A Graph Signal Processing Framework for Hallucination Detection in Large Language Models
This work addresses hallucination detection in large language models, which is a critical issue for improving reliability in AI applications, though it appears incremental as it builds on existing spectral methods.
The authors tackled the problem of distinguishing factual reasoning from hallucinations in large language models by proposing a spectral analysis framework based on graph signal processing, achieving 88.75% accuracy in detection compared to 75% for baselines.

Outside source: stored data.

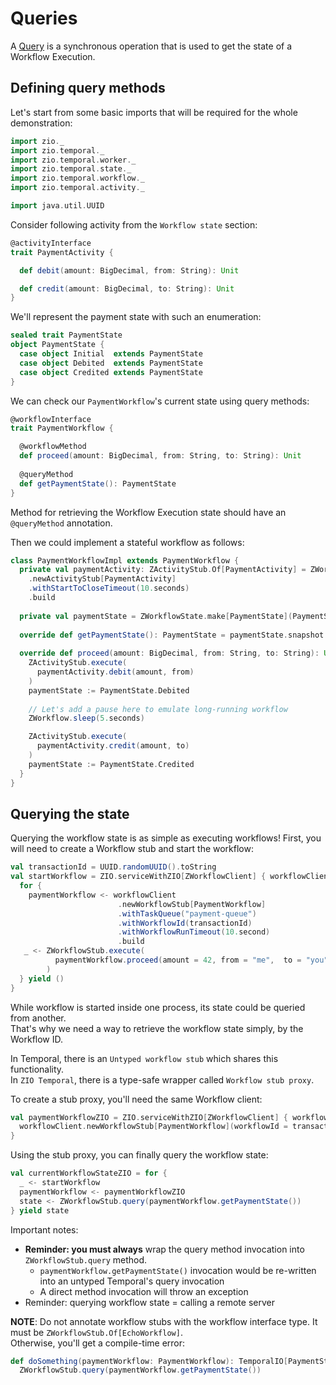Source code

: # Queries
A [Query](https://docs.temporal.io/workflows#queries) is a synchronous operation that is used to get the state of a Workflow Execution.  

## Defining query methods

Let's start from some basic imports that will be required for the whole demonstration:

```scala mdoc:silent
import zio._
import zio.temporal._
import zio.temporal.worker._
import zio.temporal.state._
import zio.temporal.workflow._
import zio.temporal.activity._

import java.util.UUID
```

Consider following activity from the `Workflow state` section:

```scala mdoc:silent
@activityInterface
trait PaymentActivity {

  def debit(amount: BigDecimal, from: String): Unit

  def credit(amount: BigDecimal, to: String): Unit
}
```

We'll represent the payment state with such an enumeration:

```scala mdoc
sealed trait PaymentState
object PaymentState {
  case object Initial  extends PaymentState
  case object Debited  extends PaymentState
  case object Credited extends PaymentState
}
```

We can check our `PaymentWorkflow`'s current state using query methods:

```scala mdoc
@workflowInterface
trait PaymentWorkflow {

  @workflowMethod
  def proceed(amount: BigDecimal, from: String, to: String): Unit
  
  @queryMethod
  def getPaymentState(): PaymentState
}
```

Method for retrieving the Workflow Execution state should have an `@queryMethod` annotation.

Then we could implement a stateful workflow as follows:

```scala mdoc:silent
class PaymentWorkflowImpl extends PaymentWorkflow {
  private val paymentActivity: ZActivityStub.Of[PaymentActivity] = ZWorkflow
    .newActivityStub[PaymentActivity]
    .withStartToCloseTimeout(10.seconds)
    .build
    
  private val paymentState = ZWorkflowState.make[PaymentState](PaymentState.Initial)
  
  override def getPaymentState(): PaymentState = paymentState.snapshot
  
  override def proceed(amount: BigDecimal, from: String, to: String): Unit = {
    ZActivityStub.execute(
      paymentActivity.debit(amount, from)
    )
    paymentState := PaymentState.Debited
    
    // Let's add a pause here to emulate long-running workflow 
    ZWorkflow.sleep(5.seconds)

    ZActivityStub.execute(
      paymentActivity.credit(amount, to)
    )
    paymentState := PaymentState.Credited
  }
}
```

## Querying the state
Querying the workflow state is as simple as executing workflows!
First, you will need to create a Workflow stub and start the workflow:

```scala mdoc:silent
val transactionId = UUID.randomUUID().toString
val startWorkflow = ZIO.serviceWithZIO[ZWorkflowClient] { workflowClient =>
  for {
    paymentWorkflow <- workflowClient
                        .newWorkflowStub[PaymentWorkflow]
                        .withTaskQueue("payment-queue")
                        .withWorkflowId(transactionId)
                        .withWorkflowRunTimeout(10.second)
                        .build
   _ <- ZWorkflowStub.execute(
          paymentWorkflow.proceed(amount = 42, from = "me",  to = "you")
        )
  } yield ()
}
```

While workflow is started inside one process, its state could be queried from another.  
That's why we need a way to retrieve the workflow state simply, by the Workflow ID.  

In Temporal, there is an `Untyped workflow stub` which shares this functionality.  
In `ZIO Temporal`, there is a type-safe wrapper called `Workflow stub proxy`.  

To create a stub proxy, you'll need the same Workflow client:

```scala mdoc:silent
val paymentWorkflowZIO = ZIO.serviceWithZIO[ZWorkflowClient] { workflowClient =>
  workflowClient.newWorkflowStub[PaymentWorkflow](workflowId = transactionId)
}
```

Using the stub proxy, you can finally query the workflow state:

```scala mdoc:silent
val currentWorkflowStateZIO = for {
  _ <- startWorkflow
  paymentWorkflow <- paymentWorkflowZIO
  state <- ZWorkflowStub.query(paymentWorkflow.getPaymentState())
} yield state
```

Important notes:

- **Reminder: you must always** wrap the query method invocation into `ZWorkflowStub.query` method.
  - `paymentWorkflow.getPaymentState()` invocation would be re-written into an untyped Temporal's query invocation
  - A direct method invocation will throw an exception
- Reminder: querying workflow state = calling a remote server

**NOTE**: Do not annotate workflow stubs with the workflow interface type. It must be `ZWorkflowStub.Of[EchoWorkflow]`.  
Otherwise, you'll get a compile-time error:

```scala mdoc:fail
def doSomething(paymentWorkflow: PaymentWorkflow): TemporalIO[PaymentState] =
  ZWorkflowStub.query(paymentWorkflow.getPaymentState())
```
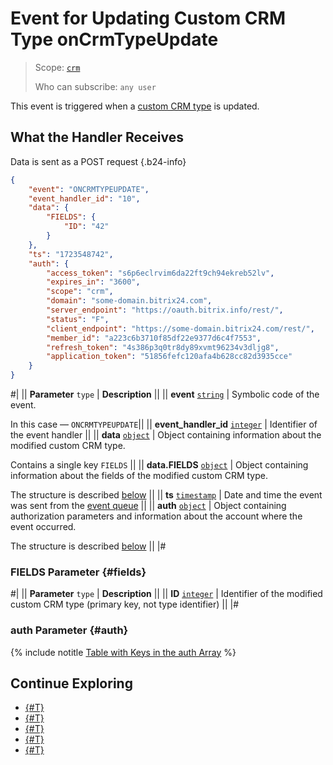 # Event for Updating Custom CRM Type onCrmTypeUpdate

> Scope: [`crm`](../../../../scopes/permissions.md)
>
> Who can subscribe: `any user`

This event is triggered when a [custom CRM type](../../user-defined-object-types/index.md) is updated.

## What the Handler Receives

Data is sent as a POST request {.b24-info}

```json
{
    "event": "ONCRMTYPEUPDATE",
    "event_handler_id": "10",
    "data": {
        "FIELDS": {
            "ID": "42"
        }
    },
    "ts": "1723548742",
    "auth": {
        "access_token": "s6p6eclrvim6da22ft9ch94ekreb52lv",
        "expires_in": "3600",
        "scope": "crm",
        "domain": "some-domain.bitrix24.com",
        "server_endpoint": "https://oauth.bitrix.info/rest/",
        "status": "F",
        "client_endpoint": "https://some-domain.bitrix24.com/rest/",
        "member_id": "a223c6b3710f85df22e9377d6c4f7553",
        "refresh_token": "4s386p3q0tr8dy89xvmt96234v3dljg8",
        "application_token": "51856fefc120afa4b628cc82d3935cce"
    }
}
```

#|
|| **Parameter**
`type` | **Description** ||
|| **event**
[`string`][1] | Symbolic code of the event.

In this case — `ONCRMTYPEUPDATE`||
|| **event_handler_id**
[`integer`][1] | Identifier of the event handler ||
|| **data**
[`object`][1] | Object containing information about the modified custom CRM type.

Contains a single key `FIELDS` ||
|| **data.FIELDS**
[`object`][1] | Object containing information about the fields of the modified custom CRM type.

The structure is described [below](#fields) ||
|| **ts**
[`timestamp`][1] | Date and time the event was sent from the [event queue](../../../../events/index.md) ||
|| **auth**
[`object`][1] | Object containing authorization parameters and information about the account where the event occurred.

The structure is described [below](#auth) ||
|#

### FIELDS Parameter {#fields}

#|
|| **Parameter**
`type` | **Description** ||
|| **ID**
[`integer`][1] | Identifier of the modified custom CRM type (primary key, not type identifier) ||
|#

### auth Parameter {#auth}

{% include notitle [Table with Keys in the auth Array](../../../../../_includes/auth-params-in-events.md) %}

## Continue Exploring

- [{#T}](../../../../events/index.md)
- [{#T}](../../../../events/event-bind.md)
- [{#T}](index.md)
- [{#T}](on-crm-type-add.md)
- [{#T}](on-crm-type-delete.md)

[1]: ../../../../data-types.md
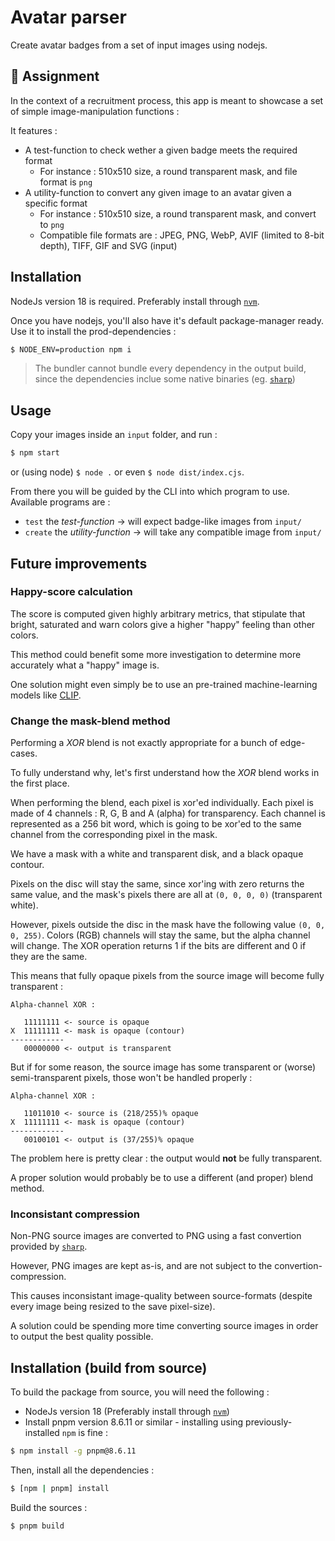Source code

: # Avatar parser

Create avatar badges from a set of input images using nodejs.

## :memo: Assignment

In the context of a recruitment process, this app is meant to showcase a set of simple image-manipulation functions :

It features :

- A test-function to check wether a given badge meets the required format
  - For instance : 510x510 size, a round transparent mask, and file format is `png`
- A utility-function to convert any given image to an avatar given a specific format
  - For instance : 510x510 size, a round transparent mask, and convert to `png`
  - Compatible file formats are : JPEG, PNG, WebP, AVIF (limited to 8-bit depth), TIFF, GIF and SVG (input)

## Installation

NodeJs version 18 is required. Preferably install through [`nvm`](https://nodejs.org/en/download/package-manager#nvm).

Once you have nodejs, you'll also have it's default package-manager ready. Use it to install the prod-dependencies :

```bash
$ NODE_ENV=production npm i
```

> The bundler cannot bundle every dependency in the output build, since the dependencies inclue some native binaries (eg. [`sharp`](https://www.npmjs.com/package/sharp))

## Usage

Copy your images inside an `input` folder, and run :

```bash
$ npm start
```

or (using node) `$ node .` or even `$ node dist/index.cjs`.

From there you will be guided by the CLI into which program to use. Available programs are :

- `test` the _test-function_ -> will expect badge-like images from `input/`
- `create` the _utility-function_ -> will take any compatible image from `input/`

## Future improvements

### Happy-score calculation

The score is computed given highly arbitrary metrics, that stipulate that bright, saturated and warn colors give a higher "happy" feeling than other colors.

This method could benefit some more investigation to determine more accurately what a "happy" image is.

One solution might even simply be to use an pre-trained machine-learning models like [CLIP](https://github.com/mlfoundations/open_clip).

### Change the mask-blend method

Performing a _XOR_ blend is not exactly appropriate for a bunch of edge-cases.

To fully understand why, let's first understand how the _XOR_ blend works in the first place.

When performing the blend, each pixel is xor'ed individually. Each pixel is made of 4 channels : R, G, B and A (alpha) for transparency. Each channel is represented as a 256 bit word, which is going to be xor'ed to the same channel from the corresponding pixel in the mask.

We have a mask with a white and transparent disk, and a black opaque contour.

Pixels on the disc will stay the same, since xor'ing with zero returns the same value, and the mask's pixels there are all at `(0, 0, 0, 0)` (transparent white).

However, pixels outside the disc in the mask have the following value `(0, 0, 0, 255)`. Colors (RGB) channels will stay the same, but the alpha channel will change. The XOR operation returns 1 if the bits are different and 0 if they are the same.

This means that fully opaque pixels from the source image will become fully transparent :

```
Alpha-channel XOR :

   11111111 <- source is opaque
X  11111111 <- mask is opaque (contour)
------------
   00000000 <- output is transparent
```

But if for some reason, the source image has some transparent or (worse) semi-transparent pixels, those won't be handled properly :

```
Alpha-channel XOR :

   11011010 <- source is (218/255)% opaque
X  11111111 <- mask is opaque (contour)
------------
   00100101 <- output is (37/255)% opaque
```

The problem here is pretty clear : the output would **not** be fully transparent.

A proper solution would probably be to use a different (and proper) blend method.

### Inconsistant compression

Non-PNG source images are converted to PNG using a fast convertion provided by [`sharp`](https://sharp.pixelplumbing.com/api-output#png).

However, PNG images are kept as-is, and are not subject to the convertion-compression.

This causes inconsistant image-quality between source-formats (despite every image being resized to the save pixel-size).

A solution could be spending more time converting source images in order to output the best quality possible.

## Installation (build from source)

To build the package from source, you will need the following :

- NodeJs version 18 (Preferably install through [`nvm`](https://nodejs.org/en/download/package-manager#nvm))
- Install pnpm version 8.6.11 or similar - installing using previously-installed `npm` is fine :

```bash
$ npm install -g pnpm@8.6.11
```

Then, install all the dependencies :

```bash
$ [npm | pnpm] install
```

Build the sources :

```bash
$ pnpm build
```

Large language models achieve impressive results but distinguishing factual reasoning from hallucinations remains challenging. We propose a spectral analysis framework that models transformer layers as dynamic graphs induced by attention, with token embeddings as signals on these graphs. Through graph signal processing, we define diagnostics including Dirichlet energy, spectral entropy, and high-frequency energy ratios, with theoretical connections to computational stability. Experiments across GPT architectures suggest universal spectral patterns: factual statements exhibit consistent "energy mountain" behavior with low-frequency convergence, while different hallucination types show distinct signatures. Logical contradictions destabilize spectra with large effect sizes ($g>1.0$), semantic errors remain stable but show connectivity drift, and substitution hallucinations display intermediate perturbations. A simple detector using spectral signatures achieves 88.75% accuracy versus 75% for perplexity-based baselines, demonstrating practical utility. These findings indicate that spectral geometry may capture reasoning patterns and error behaviors, potentially offering a framework for hallucination detection in large language models.